I love seeing hardware posts on here. I often use colors other than green to differentiate revisions, however green typically has the smallest minimum web requirement which makes a difference on high density designs.
Hmmm, never thought about that. I don't think I've noticed a different minimum web requirement based on color for 0402-class and QFN stuff, but I could certainly believe it for extremely small footprints and high-density BGAs.
Where I seem to see issues with green soldermask coverage are tented vias underneath components.
The canonical example is a non-GND via underneath a QFN component with a pad. However, I have also seen issues with vias next to large pads of power transistors where the transistor can "float" around on the solder.
This seems counterintuitive since I would expect the main soldermask color to be used for more BGA-type components where the breakout vias would need to be covered properly. Nevertheless, experience suggests otherwise.
I finally got fed up once and ordered the same PCB with green soldermask for one batch and blue for another. The green ones had some via coverage fails; the blue ones didn't have any. Since then, I've just avoided green soldermask unless I'm going for uber-volume levels of PCBs.
Where I seem to see issues with green soldermask coverage are tented vias underneath components.

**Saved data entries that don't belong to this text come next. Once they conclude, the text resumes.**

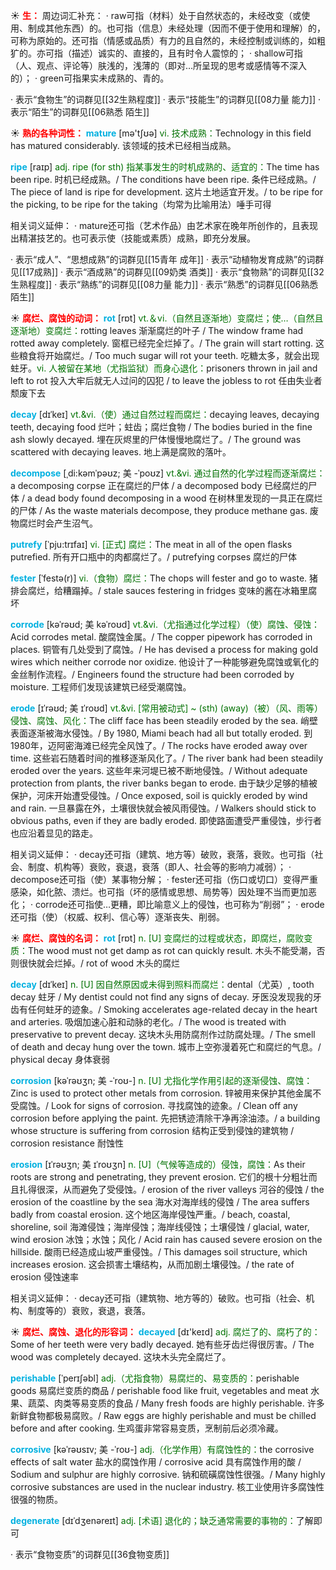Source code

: ☀ <font color="red">**生：**</font>
周边词汇补充：
· raw可指（材料）处于自然状态的，未经改变（或使用、制成其他东西）的。也可指（信息）未经处理（因而不便于使用和理解）的，可称为原始的。还可指（情感或品质）有力的且自然的，未经控制或训练的，如粗犷的。亦可指（描述）诚实的、直接的，且有时令人震惊的；
· shallow可指（人、观点、评论等）肤浅的，浅薄的（即对…所呈现的思考或感情等不深入的）；
· green可指果实未成熟的、青的。

· 表示“食物生”的词群见[[32生熟程度]]
· 表示“技能生”的词群见[[08力量 能力]]
· 表示“陌生”的词群见[[06熟悉 陌生]]

☀ <font color="red">**熟的各种词性：**</font>
<font color="sky blue">**mature**</font> [mə'tʃʊə] 
<font color="rgb(227, 108, 9)">vi. 技术成熟：</font>Technology in this field has matured considerably. 该领域的技术已经相当成熟。

<font color="sky blue">**ripe**</font> [raɪp] 
<font color="rgb(227, 108, 9)">adj. ripe (for sth) 指某事发生的时机成熟的、适宜的：</font>The time has been ripe. 时机已经成熟。/ The conditions have been ripe. 条件已经成熟。/ The piece of land is ripe for development. 这片土地适宜开发。/ to be ripe for the picking, to be ripe for the taking（均常为比喻用法）唾手可得

相关词义延伸：
· mature还可指（艺术作品）由艺术家在晚年所创作的，且表现出精湛技艺的。也可表示使（技能或素质）成熟，即充分发展。

· 表示“成人”、“思想成熟”的词群见[[15青年 成年]]
· 表示“动植物发育成熟”的词群见[[17成熟]]
· 表示“酒成熟”的词群见[[09奶类 酒类]]
· 表示“食物熟”的词群见[[32生熟程度]]
· 表示“熟练”的词群见[[08力量 能力]]
· 表示“熟悉”的词群见[[06熟悉 陌生]]

☀ <font color="red">**腐烂、腐蚀的动词：**</font>
<font color="sky blue">**rot**</font> [rɒt] 
<font color="rgb(227, 108, 9)">vt.＆vi.（自然且逐渐地）变腐烂；使…（自然且逐渐地）变腐烂：</font>rotting leaves 渐渐腐烂的叶子 / The window frame had rotted away completely. 窗框已经完全烂掉了。/ The grain will start rotting. 这些粮食将开始腐烂。/ Too much sugar will rot your teeth. 吃糖太多，就会出现蛀牙。<font color="rgb(227, 108, 9)">vi. 人被留在某地（尤指监狱）而身心退化：</font>prisoners thrown in jail and left to rot 投入大牢后就无人过问的囚犯 / to leave the jobless to rot 任由失业者颓废下去
           
<font color="sky blue">**decay**</font> [dɪˈkeɪ]
<font color="rgb(227, 108, 9)">vt.&vi.（使）通过自然过程而腐烂：</font>decaying leaves, decaying teeth, decaying food 烂叶；蛀齿；腐烂食物 / The bodies buried in the fine ash slowly decayed. 埋在灰烬里的尸体慢慢地腐烂了。/ The ground was scattered with decaying leaves. 地上满是腐败的落叶。
           
<font color="sky blue">**decompose**</font> [ˌdi:kəmˈpəʊz; 美 -ˈpoʊz]
<font color="rgb(227, 108, 9)">vt.&vi. 通过自然的化学过程而逐渐腐烂：</font>a decomposing corpse 正在腐烂的尸体 / a decomposed body 已经腐烂的尸体 / a dead body found decomposing in a wood 在树林里发现的一具正在腐烂的尸体 / As the waste materials decompose, they produce methane gas. 废物腐烂时会产生沼气。
           
<font color="sky blue">**putrefy**</font> [ˈpju:trɪfaɪ]
<font color="rgb(227, 108, 9)">vi. [正式] 腐烂：</font>The meat in all of the open flasks putrefied. 所有开口瓶中的肉都腐烂了。/ putrefying corpses 腐烂的尸体
           
<font color="sky blue">**fester**</font> [ˈfestə(r)]
<font color="rgb(227, 108, 9)">vi.（食物）腐烂：</font>The chops will fester and go to waste. 猪排会腐烂，给糟蹋掉。/ stale sauces festering in fridges 变味的酱在冰箱里腐坏

<font color="sky blue">**corrode**</font> [kəˈrəʊd; 美 kəˈroʊd]
<font color="rgb(227, 108, 9)">vt.&vi.（尤指通过化学过程）（使）腐蚀、侵蚀：</font>Acid corrodes metal. 酸腐蚀金属。/ The copper pipework has corroded in places. 铜管有几处受到了腐蚀。/ He has devised a process for making gold wires which neither corrode nor oxidize. 他设计了一种能够避免腐蚀或氧化的金丝制作流程。/ Engineers found the structure had been corroded by moisture. 工程师们发现该建筑已经受潮腐蚀。           

<font color="sky blue">**erode**</font> [ɪˈrəʊd; 美 ɪˈroʊd]
<font color="rgb(227, 108, 9)">vt.&vi. [常用被动式] ~ (sth) (away)（被）（风、雨等）侵蚀、腐蚀、风化：</font>The cliff face has been steadily eroded by the sea. 峭壁表面逐渐被海水侵蚀。/ By 1980, Miami beach had all but totally eroded. 到1980年，迈阿密海滩已经完全风蚀了。/ The rocks have eroded away over time. 这些岩石随着时间的推移逐渐风化了。/ The river bank had been steadily eroded over the years. 这些年来河堤已被不断地侵蚀。/ Without adequate protection from plants, the river banks began to erode. 由于缺少足够的植被保护，河床开始遭受侵蚀。/ Once exposed, soil is quickly eroded by wind and rain. 一旦暴露在外，土壤很快就会被风雨侵蚀。/ Walkers should stick to obvious paths, even if they are badly eroded. 即使路面遭受严重侵蚀，步行者也应沿着显见的路走。

相关词义延伸：
· decay还可指（建筑、地方等）破败，衰落，衰败。也可指（社会、制度、机构等）衰败，衰退，衰落（即人、社会等的影响力减弱）；
· decompose还可指（使）某事物分解；
· fester还可指（伤口或切口）变得严重感染，如化脓、溃烂。也可指（坏的感情或思想、局势等）因处理不当而更加恶化；
· corrode还可指使…更糟，即比喻意义上的侵蚀，也可称为“削弱”；
· erode还可指（使）（权威、权利、信心等）逐渐丧失、削弱。

☀ <font color="red">**腐烂、腐蚀的名词：**</font>
<font color="sky blue">**rot**</font> [rɒt] 
<font color="rgb(227, 108, 9)">n. [U] 变腐烂的过程或状态，即腐烂，腐败变质：</font>The wood must not get damp as rot can quickly result. 木头不能受潮，否则很快就会烂掉。/ rot of wood 木头的腐烂
           
<font color="sky blue">**decay**</font> [dɪˈkeɪ]
<font color="rgb(227, 108, 9)">n. [U] 因自然原因或未得到照料而腐烂：</font>dental（尤英）, tooth decay 蛀牙 / My dentist could not find any signs of decay. 牙医没发现我的牙齿有任何蛀牙的迹象。/ Smoking accelerates age-related decay in the heart and arteries. 吸烟加速心脏和动脉的老化。/ The wood is treated with preservative to prevent decay. 这块木头用防腐剂作过防腐处理。/ The smell of death and decay hung over the town. 城市上空弥漫着死亡和腐烂的气息。/ physical decay 身体衰弱
           
<font color="sky blue">**corrosion**</font> [kəˈrəʊʒn; 美 -ˈroʊ-]
<font color="rgb(227, 108, 9)">n. [U] 尤指化学作用引起的逐渐侵蚀、腐蚀：</font>Zinc is used to protect other metals from corrosion. 锌被用来保护其他金属不受腐蚀。/ Look for signs of corrosion. 寻找腐蚀的迹象。/ Clean off any corrosion before applying the paint. 先把锈迹清除干净再涂油漆。/ a building whose structure is suffering from corrosion 结构正受到侵蚀的建筑物 / corrosion resistance 耐蚀性
           
<font color="sky blue">**erosion**</font> [ɪˈrəʊʒn; 美 ɪˈroʊʒn]
<font color="rgb(227, 108, 9)">n. [U]（气候等造成的）侵蚀，腐蚀：</font>As their roots are strong and penetrating, they prevent erosion. 它们的根十分粗壮而且扎得很深，从而避免了受侵蚀。/ erosion of the river valleys 河谷的侵蚀 / the erosion of the coastline by the sea 海水对海岸线的侵蚀 / The area suffers badly from coastal erosion. 这个地区海岸侵蚀严重。/ beach, coastal, shoreline, soil 海滩侵蚀；海岸侵蚀；海岸线侵蚀；土壤侵蚀 / glacial, water, wind erosion 冰蚀；水蚀；风化 / Acid rain has caused severe erosion on the hillside. 酸雨已经造成山坡严重侵蚀。/ This damages soil structure, which increases erosion. 这会损害土壤结构，从而加剧土壤侵蚀。/ the rate of erosion 侵蚀速率

相关词义延伸：
· decay还可指（建筑物、地方等的）破败。也可指（社会、机构、制度等的）衰败，衰退，衰落。

☀ <font color="red">**腐烂、腐蚀、退化的形容词：**</font>
<font color="sky blue">**decayed**</font> [dɪ'keɪd]
<font color="rgb(227, 108, 9)">adj. 腐烂了的、腐朽了的：</font>Some of her teeth were very badly decayed. 她有些牙齿烂得很厉害。/ The wood was completely decayed. 这块木头完全腐烂了。

<font color="sky blue">**perishable**</font> [ˈperɪʃəbl]
<font color="rgb(227, 108, 9)">adj.（尤指食物）易腐烂的、易变质的：</font>perishable goods 易腐烂变质的商品 / perishable food like fruit, vegetables and meat 水果、蔬菜、肉类等易变质的食品 / Many fresh foods are highly perishable. 许多新鲜食物都极易腐败。/ Raw eggs are highly perishable and must be chilled before and after cooking. 生鸡蛋非常容易变质，烹制前后必须冷藏。

<font color="sky blue">**corrosive**</font> [kəˈrəʊsɪv; 美 -ˈroʊ-]
<font color="rgb(227, 108, 9)">adj.（化学作用）有腐蚀性的：</font>the corrosive effects of salt water 盐水的腐蚀作用 / corrosive acid 具有腐蚀作用的酸 / Sodium and sulphur are highly corrosive. 钠和硫磺腐蚀性很强。/ Many highly corrosive substances are used in the nuclear industry. 核工业使用许多腐蚀性很强的物质。
           
<font color="sky blue">**degenerate**</font> [dɪˈdʒenəreɪt]
<font color="rgb(227, 108, 9)">adj. [术语] 退化的；缺乏通常需要的事物的：</font>了解即可

· 表示“食物变质”的词群见[[36食物变质]]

The canonical example is a non-GND via underneath a QFN component with a pad. However, I have also seen issues with vias next to large pads of power transistors where the transistor can "float" around on the solder.
This seems counterintuitive since I would expect the main soldermask color to be used for more BGA-type components where the breakout vias would need to be covered properly. Nevertheless, experience suggests otherwise.
I finally got fed up once and ordered the same PCB with green soldermask for one batch and blue for another. The green ones had some via coverage fails; the blue ones didn't have any. Since then, I've just avoided green soldermask unless I'm going for uber-volume levels of PCBs.